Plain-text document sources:
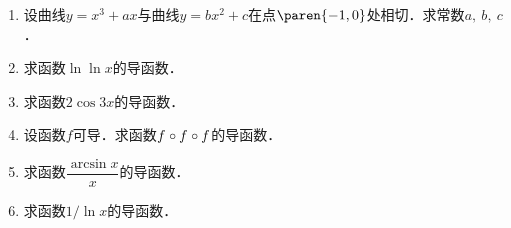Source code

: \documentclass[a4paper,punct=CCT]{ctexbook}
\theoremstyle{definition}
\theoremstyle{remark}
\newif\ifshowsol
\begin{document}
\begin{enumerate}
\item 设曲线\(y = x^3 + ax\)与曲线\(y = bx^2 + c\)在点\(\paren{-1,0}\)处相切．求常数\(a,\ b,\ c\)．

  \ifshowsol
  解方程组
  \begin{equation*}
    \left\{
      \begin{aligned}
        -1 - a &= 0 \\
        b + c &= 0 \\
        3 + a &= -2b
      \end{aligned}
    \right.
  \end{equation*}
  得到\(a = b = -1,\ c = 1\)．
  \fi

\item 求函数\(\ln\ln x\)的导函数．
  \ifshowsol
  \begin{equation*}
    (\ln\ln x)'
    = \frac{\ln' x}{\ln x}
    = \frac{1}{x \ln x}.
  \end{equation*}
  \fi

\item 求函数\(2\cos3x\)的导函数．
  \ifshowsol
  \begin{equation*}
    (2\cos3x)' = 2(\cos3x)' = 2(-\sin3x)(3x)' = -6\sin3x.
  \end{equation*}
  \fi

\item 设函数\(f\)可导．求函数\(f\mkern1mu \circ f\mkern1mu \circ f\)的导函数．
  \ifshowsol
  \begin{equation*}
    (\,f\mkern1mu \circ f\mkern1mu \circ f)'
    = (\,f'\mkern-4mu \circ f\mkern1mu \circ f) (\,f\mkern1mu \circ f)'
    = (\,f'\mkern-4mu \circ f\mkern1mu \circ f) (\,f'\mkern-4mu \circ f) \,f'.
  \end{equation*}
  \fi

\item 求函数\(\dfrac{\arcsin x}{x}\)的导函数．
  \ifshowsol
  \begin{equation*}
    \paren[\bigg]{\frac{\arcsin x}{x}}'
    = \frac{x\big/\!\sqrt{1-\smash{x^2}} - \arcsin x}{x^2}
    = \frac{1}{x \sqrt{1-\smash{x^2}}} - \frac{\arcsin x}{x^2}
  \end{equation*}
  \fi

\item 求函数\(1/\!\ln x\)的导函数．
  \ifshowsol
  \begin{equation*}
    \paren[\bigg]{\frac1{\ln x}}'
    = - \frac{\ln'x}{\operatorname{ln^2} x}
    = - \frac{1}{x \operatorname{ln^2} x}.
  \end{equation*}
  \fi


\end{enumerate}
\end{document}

---

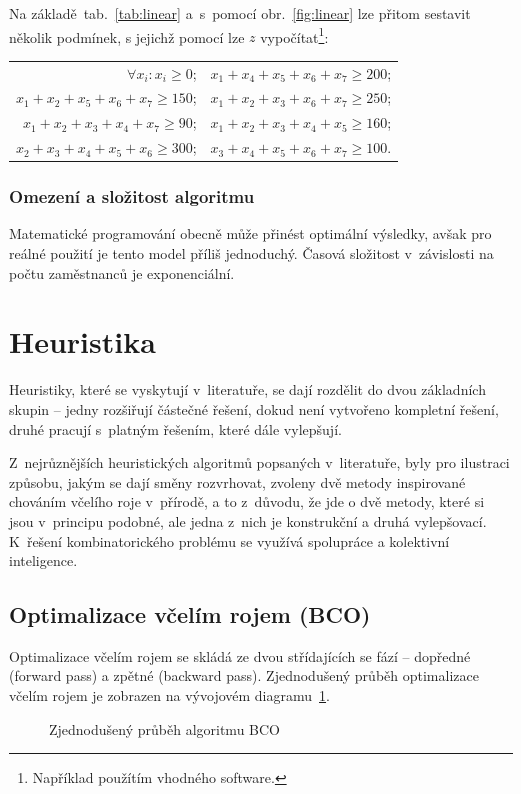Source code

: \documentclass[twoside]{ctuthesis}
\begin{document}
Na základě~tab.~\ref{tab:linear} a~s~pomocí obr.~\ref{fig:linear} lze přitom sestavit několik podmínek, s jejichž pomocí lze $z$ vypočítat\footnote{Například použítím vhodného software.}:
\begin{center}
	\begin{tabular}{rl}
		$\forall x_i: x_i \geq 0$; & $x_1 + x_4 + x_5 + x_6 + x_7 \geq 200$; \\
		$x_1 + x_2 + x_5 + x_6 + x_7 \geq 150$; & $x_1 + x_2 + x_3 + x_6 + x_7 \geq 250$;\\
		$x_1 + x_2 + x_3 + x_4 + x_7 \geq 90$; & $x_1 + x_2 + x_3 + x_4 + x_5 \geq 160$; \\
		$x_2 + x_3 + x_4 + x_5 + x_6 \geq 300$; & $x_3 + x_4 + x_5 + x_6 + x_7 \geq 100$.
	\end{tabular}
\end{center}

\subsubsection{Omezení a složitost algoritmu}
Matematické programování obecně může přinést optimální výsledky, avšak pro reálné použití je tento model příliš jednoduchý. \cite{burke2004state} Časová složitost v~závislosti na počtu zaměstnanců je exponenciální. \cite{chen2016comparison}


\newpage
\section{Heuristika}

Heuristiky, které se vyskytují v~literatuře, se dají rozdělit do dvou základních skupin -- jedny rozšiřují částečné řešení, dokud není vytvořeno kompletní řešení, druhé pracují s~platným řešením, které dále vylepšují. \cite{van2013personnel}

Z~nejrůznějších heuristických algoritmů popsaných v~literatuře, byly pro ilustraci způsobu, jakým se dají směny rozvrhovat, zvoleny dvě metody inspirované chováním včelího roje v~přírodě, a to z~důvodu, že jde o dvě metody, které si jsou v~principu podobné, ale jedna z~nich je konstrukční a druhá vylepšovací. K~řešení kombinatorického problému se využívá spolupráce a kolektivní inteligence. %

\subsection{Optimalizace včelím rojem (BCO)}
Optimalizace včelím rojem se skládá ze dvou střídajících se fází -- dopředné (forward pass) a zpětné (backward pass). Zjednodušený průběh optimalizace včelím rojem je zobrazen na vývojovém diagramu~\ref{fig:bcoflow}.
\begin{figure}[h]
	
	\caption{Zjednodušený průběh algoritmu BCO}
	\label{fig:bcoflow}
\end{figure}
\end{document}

== Task details ==
Within the records above, count the lines that contain "paren" and give only that number.

== Result of the exercise ==
3